Often, to defend their corporate computer networks, companies hire a specialized organization — Managed Security Service Provider — that monitors computer networks and analyzes the information obtained from the network. When MSSP detects intrusions and activities of malware on the network, it makes sure to confirm that it is a real intrusion and then reports such detections to the operators of the network. Those, in turn, take measures necessary to recover from the intrusion. MSSP analysts strive to submit each report as soon as possible after detecting an infection. Thus, the process of monitoring and analysis yields a series of incident reports each of which documents a detection of an infection.
“We looked at empirical data provided to us by a MSSP covering several large, non-residential networks, belonging to several organizations. These were essentially time series of intrusion reports. First, we used several statistical techniques to determine whether the timing of those reports is random, that is complying with the so-called Poisson process,” Harang said.

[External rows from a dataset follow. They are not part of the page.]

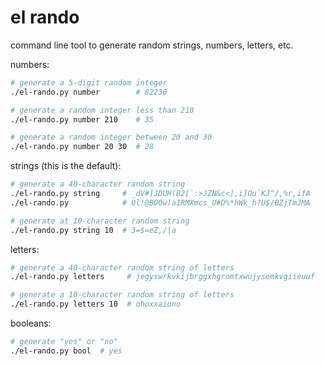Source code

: el rando
========

command line tool to generate random strings, numbers, letters, etc.

numbers:

```sh
# generate a 5-digit random integer
./el-rando.py number        # 82230

# generate a random integer less than 210
./el-rando.py number 210    # 35

# generate a random integer between 20 and 30
./el-rando.py number 20 30  # 28
```

strings (this is the default):

```sh
# generate a 40-character random string
./el-rando.py string     # _dV#]JDUH(B2[`:>JZN&c<],i]Ou`KJ^/,%r,ifA
./el-rando.py            # 0l!@BO0w)a1RMXmcs_U#D%*hWk_h?U$/BZjTmJMA

# generate at 10-character random string
./el-rando.py string 10  # 3=$=eZ,/|a
```

letters:

```sh
# generate a 40-character random string of letters
./el-rando.py letters     # jegyswrkvkijbrggxhgromtxwujysemkvgiieuuf

# generate a 10-character random string of letters
./el-rando.py letters 10  # ohoxxaiuno
```

booleans:

```sh
# generate "yes" or "no"
./el-rando.py bool  # yes
```
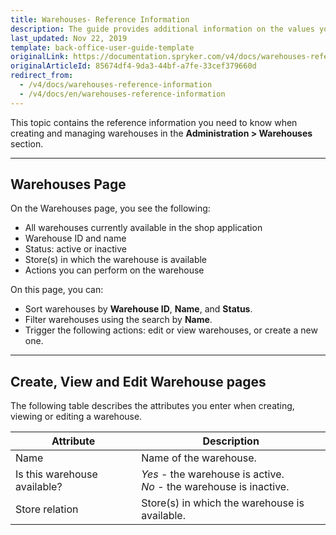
 ```yaml
---
title: Warehouses- Reference Information
description: The guide provides additional information on the values you enter when creating and updating warehouses in the Back Office.
last_updated: Nov 22, 2019
template: back-office-user-guide-template
originalLink: https://documentation.spryker.com/v4/docs/warehouses-reference-information
originalArticleId: 85674df4-9da3-44bf-a7fe-33cef379660d
redirect_from:
  - /v4/docs/warehouses-reference-information
  - /v4/docs/en/warehouses-reference-information
---
```


This topic contains the reference information you need to know when creating and managing warehouses in the **Administration > Warehouses** section.
***
## Warehouses Page

On the Warehouses page, you see the following:
* All warehouses currently available in the shop application
* Warehouse ID and name
* Status: active or inactive
* Store(s) in which the warehouse is available
* Actions you can perform on the warehouse

On this page, you can:

* Sort warehouses by **Warehouse ID**, **Name**, and **Status**.
* Filter warehouses using the search by **Name**.
* Trigger the following actions: edit or view warehouses, or create a new one.

***
## Create, View and Edit Warehouse pages

The following table describes the attributes you enter when creating, viewing or editing a warehouse.

| Attribute | Description |
| --- | --- |
| Name | Name of the warehouse. |
| Is this warehouse available? | *Yes* - the warehouse is active.<br>*No* - the warehouse is inactive. |
| Store relation | Store(s) in which the warehouse is available. |

<!-- Last review date: Nov 12, 2019 by Yuliia Boiko -->
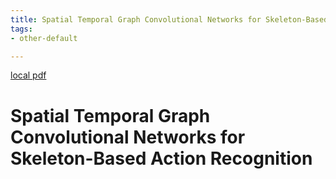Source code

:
 ```yaml
---
title: Spatial Temporal Graph Convolutional Networks for Skeleton-Based Action Recognition
tags:
- other-default

---
```


[local pdf](../../../pdfs/Spatial%20Temporal%20Graph%20Convolutional%20Networks%20for%20Skeleton-Based%20Action%20Recognition.pdf)

# Spatial Temporal Graph Convolutional Networks for Skeleton-Based Action Recognition
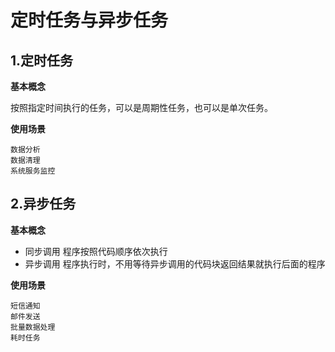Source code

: # 定时任务与异步任务

## 1.定时任务

**基本概念**

按照指定时间执行的任务，可以是周期性任务，也可以是单次任务。

**使用场景**
```
数据分析
数据清理
系统服务监控
```

## 2.异步任务
**基本概念**
- 同步调用
程序按照代码顺序依次执行
- 异步调用
程序执行时，不用等待异步调用的代码块返回结果就执行后面的程序

**使用场景**
```
短信通知
邮件发送
批量数据处理
耗时任务
```

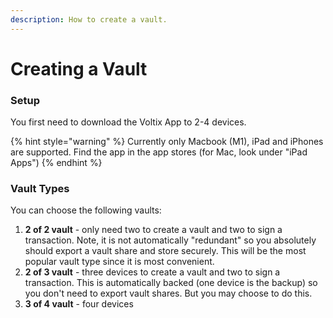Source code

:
```yaml
---
description: How to create a vault.
---
```


# Creating a Vault

### Setup

You first need to download the Voltix App to 2-4 devices.&#x20;

{% hint style="warning" %}
Currently only Macbook (M1), iPad and iPhones are supported. Find the app in the app stores (for Mac, look under "iPad Apps")
{% endhint %}

### Vault Types

You can choose the following vaults:

1. **2 of 2 vault** - only need two to create a vault and two to sign a transaction. Note, it is not automatically "redundant" so you absolutely should export a vault share and store securely. This will be the most popular vault type since it is most convenient.&#x20;
2. **2 of 3 vault** - three devices to create a vault and two to sign a transaction. This is automatically backed (one device is the backup) so you don't need to export vault shares. But you may choose to do this.&#x20;
3. **3 of 4 vault** - four devices&#x20;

Researchers found that when they apply the statistical technique called Kolmogorov test to the arrival and inter-arrival times of the time series, the test shows that at least for some of the organizations, this distribution clearly violates a Poisson process. Examining a variant of the K-statistic across a range of scales shows that the rate at which observations cluster is significantly higher than that of the Poisson process. Finally, researchers estimated memory and bustiness parameters of the data, and found that some data sets display marked deviations from the Poisson process. Although the burstiness is less pronounced in some cases, it is highly visible in the largest datasets that cover the largest number of intrusions.
“To the best of our knowledge, this is the first demonstration, with strong empirical evidence that involves data from multiple organizations and use of several statistical techniques, of burstiness in the process of detecting infections effected by cyber threats against networks of large organizations,” Harang said.
However, researchers do not conclude that burstiness is always present, in a general case, or can be observed in all networks and in all intrusion detection processes. In other words, they only show that burstiness is present in some cases, but not necessarily in all generic cases. It is entirely possible that there may exist classes of networks, and/or associated intrusion processes, and intrusion detection processes where burstiness is either absent in principle, or cannot be detected from the available data. Identifying conditions under which burstiness exists, and can be observed, is a topic of future research.
Burstiness and memory parameters suggest that the nature of the process under consideration is more reminiscent of natural processes, like earthquakes, than of anthropogenic processes such as sending emails. Unlike anthropogenic processes, intrusion detection exhibits strong memory. To explain these findings, researchers propose the hypothetical mechanism called the Analyst Knowledge Threshold. “The likely mechanism of the burstiness in intrusion detection is reminiscent of the integrate-and-fire or similar threshold phenomenon: the analysts’ knowledge about a new malware accumulates to the point until it becomes actionable and enables analysts to recognize a particular type of intrusion that was previously difficult or impossible to find. At that point, the analysts are able to rapidly recognize a number of pre-existing intrusions within a network under their care and produce multiple reports in rapid succession,” Kott said.
Harang, Richard, and Alexander Kott. “Burstiness of Intrusion Detection Process: Empirical Evidence and a Modeling Approach.” IEEE Transactions on Information Forensics and Security (2017).